Cet avis est celui d’un étudiant d’Olomouc, en Moravie. Mi-décembre, Jan Fischer avait donné une conférence à la faculté des lettres de l’université Jan Palacký. L’amphithéâtre qui peut accueillir jusqu’à 300 personnes était rempli à moitié. Une assistance qui donne une première idée de la popularité et de l’aura de l’ancien chef du gouvernement.

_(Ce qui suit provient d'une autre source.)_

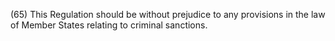(65) This Regulation should be without prejudice to any provisions in the law of Member States relating to criminal sanctions.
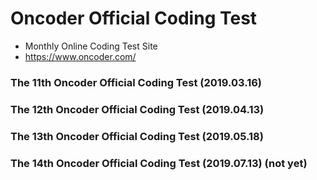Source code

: # Oncoder Official Coding Test
- Monthly Online Coding Test Site
- https://www.oncoder.com/

### The 11th Oncoder Official Coding Test (2019.03.16)

### The 12th Oncoder Official Coding Test (2019.04.13)

### The 13th Oncoder Official Coding Test (2019.05.18)

### The 14th Oncoder Official Coding Test (2019.07.13) (not yet)
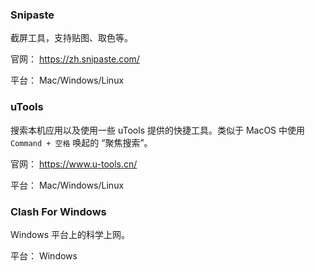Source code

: ### Snipaste

截屏工具，支持贴图、取色等。

官网： https://zh.snipaste.com/

平台： Mac/Windows/Linux

### uTools

搜索本机应用以及使用一些 uTools 提供的快捷工具。类似于 MacOS 中使用 `Command + 空格` 唤起的 “聚焦搜索”。

官网： https://www.u-tools.cn/

平台： Mac/Windows/Linux


### Clash For Windows

Windows 平台上的科学上网。

平台： Windows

Et à en croire le reportage réalisé par la Radio tchèque, l’auditoire présent n’est pas reparti spécialement convaincu par le discours tenu ce jour-là par Jan Fischer.

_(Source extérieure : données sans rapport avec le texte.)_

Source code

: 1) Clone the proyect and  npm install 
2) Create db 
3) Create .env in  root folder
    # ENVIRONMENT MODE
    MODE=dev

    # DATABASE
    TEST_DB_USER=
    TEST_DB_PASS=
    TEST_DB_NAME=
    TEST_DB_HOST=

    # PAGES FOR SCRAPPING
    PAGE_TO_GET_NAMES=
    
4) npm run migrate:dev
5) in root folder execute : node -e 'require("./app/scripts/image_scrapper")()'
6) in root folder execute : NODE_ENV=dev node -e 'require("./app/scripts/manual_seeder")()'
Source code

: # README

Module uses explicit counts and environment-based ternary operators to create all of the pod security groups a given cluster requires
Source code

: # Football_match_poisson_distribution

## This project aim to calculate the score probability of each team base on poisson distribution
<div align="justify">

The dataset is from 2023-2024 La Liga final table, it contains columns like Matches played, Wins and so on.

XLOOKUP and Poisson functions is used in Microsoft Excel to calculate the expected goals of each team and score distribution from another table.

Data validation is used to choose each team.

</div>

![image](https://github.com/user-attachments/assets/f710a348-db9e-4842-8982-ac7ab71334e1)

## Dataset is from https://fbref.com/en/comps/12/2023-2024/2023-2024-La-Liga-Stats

Ancien président de l’Office tchèque des statistiques, une institution dans laquelle il a passé l’essentiel de sa carrière depuis l’obtention de son diplôme de statisticien en 1974, Jan Fischer est longtemps resté dans l’ombre avant d’entamer sa carrière politique dans des circonstances pour le moins délicates au printemps 2009. Pour résoudre une crise gouvernementale qui avait abouti à l’adoption d’une motion de censure contre le cabinet de Mirek Topolánek en pleine présidence tchèque de l’Union européenne, le président de la République avait alors nommé Jan Fischer à la tête d’un gouvernement de transition en attendant les élections législatives de mai 2010.

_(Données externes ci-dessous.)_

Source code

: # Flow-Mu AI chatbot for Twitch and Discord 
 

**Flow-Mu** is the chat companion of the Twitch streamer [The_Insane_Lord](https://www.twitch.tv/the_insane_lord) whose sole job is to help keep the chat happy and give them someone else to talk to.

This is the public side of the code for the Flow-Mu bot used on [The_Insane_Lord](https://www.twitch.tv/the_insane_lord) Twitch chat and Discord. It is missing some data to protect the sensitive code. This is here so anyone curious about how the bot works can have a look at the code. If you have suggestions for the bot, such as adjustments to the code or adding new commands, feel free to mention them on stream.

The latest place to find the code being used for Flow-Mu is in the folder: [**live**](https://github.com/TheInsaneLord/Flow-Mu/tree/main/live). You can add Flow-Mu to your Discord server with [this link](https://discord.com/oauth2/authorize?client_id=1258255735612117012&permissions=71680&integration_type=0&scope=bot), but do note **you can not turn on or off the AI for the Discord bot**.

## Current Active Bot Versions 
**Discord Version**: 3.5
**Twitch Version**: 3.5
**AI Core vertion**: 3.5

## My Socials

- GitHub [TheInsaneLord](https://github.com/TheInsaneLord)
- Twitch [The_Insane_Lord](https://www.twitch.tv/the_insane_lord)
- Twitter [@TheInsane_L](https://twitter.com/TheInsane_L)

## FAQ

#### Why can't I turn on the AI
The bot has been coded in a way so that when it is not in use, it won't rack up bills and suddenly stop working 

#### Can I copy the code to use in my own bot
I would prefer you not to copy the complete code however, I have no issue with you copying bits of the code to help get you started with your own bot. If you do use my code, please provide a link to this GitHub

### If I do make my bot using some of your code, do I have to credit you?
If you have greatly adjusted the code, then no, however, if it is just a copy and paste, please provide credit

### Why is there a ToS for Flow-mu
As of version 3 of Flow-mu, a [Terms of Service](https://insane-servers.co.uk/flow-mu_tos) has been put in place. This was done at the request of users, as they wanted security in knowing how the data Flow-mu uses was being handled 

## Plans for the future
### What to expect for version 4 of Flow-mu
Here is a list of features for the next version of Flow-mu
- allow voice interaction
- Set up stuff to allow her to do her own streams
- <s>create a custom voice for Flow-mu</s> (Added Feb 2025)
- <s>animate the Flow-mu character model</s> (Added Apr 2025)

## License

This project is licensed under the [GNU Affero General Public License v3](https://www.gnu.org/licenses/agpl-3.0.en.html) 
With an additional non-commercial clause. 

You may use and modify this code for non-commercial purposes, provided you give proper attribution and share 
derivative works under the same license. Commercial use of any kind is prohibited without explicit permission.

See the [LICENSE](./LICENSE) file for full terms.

Ces fonctions de Premier ministre d’un gouvernement composé pour l’essentiel d’indépendants, tout comme tout lui, Jan Fischer les avait honorées avec une certaine réussite. Une réussite qui, deux ans plus tard, l’a poussé à se lancer dans la course à la présidence de la République. Et c’est notamment sur cette absence de parti pris politique, sur cette indépendance revendiquée à haute voix, que Jan Fischer a basé sa campagne électorale. A la différence d’un Václav Klaus souvent critiqué pour défendre des positions personnelles, Jan Fischer se veut non seulement le président de tous les Tchèques, mais aussi un président du changement dans la vie politique tchèque :
« Tout d’abord je communiquerais différemment et plus souvent avec les responsables politiques. Je proposerais également des changements concrets, par exemple pour ce qui est du financement des partis ou de la déclaration de patrimoine de tous ceux qui intègrent la politique. En d’autres termes, la politique tchèque a besoin d’un nouveau mode de fonctionnement, de nouvelles impulsions et de nouvelles propositions. »
Malheureusement pour lui, même s’il déclare vouloir être au-dessus de la guéguerre des partis qui mine le bon fonctionnement du gouvernement et du Parlement, Jan Fischer ne dispose pas d’un passé apolitique, et encore moins d’une auréole d’opposant, qui plaide en sa faveur. De 1980 à 1989, Jan Fischer a en effet été membre du parti communiste. Une tâche sur le CV qui, selon lui, vingt-trois ans après la révolution, n’est toutefois pas indélébile :
« Je me présente comme un candidat indépendant, sans appartenance à aucun parti, avec le passé qui est le mien, qu’il soit bon ou mauvais, avec mon expérience et avec un programme. C’est aux électeurs qu’il appartient de décider si ma candidature répond ou pas à leurs attentes. Personnellement, je m’efforce de me faire une opinion complexe des personnes. Je ne les juge pas seulement sur leur appartenance antérieure ou non au parti communiste. Les gens connaissent mon passé. Ils connaissent les raisons des décisions que j’ai prises à une certaine époque. Me concernant, lorsque quelqu’un a été membre du parti communiste, ce n’est pas quelque chose qui me gêne. L’important est de replacer les choses dans leur contexte. C’est ma façon de voir les choses. Mais pour ce qui est de ma candidature, c’est aux autres de décider si cela les gêne ou pas, pas à moi. »
Ce sera en effet aux Tchèques de décider. Mais si l’on s’en tient encore aux sondages, que ce soit Jan Fischer ou Miloš Zeman, ce sont bien deux anciens membres du parti communiste que les électeurs pourraient devoir départarger au second tour de la présidentielle.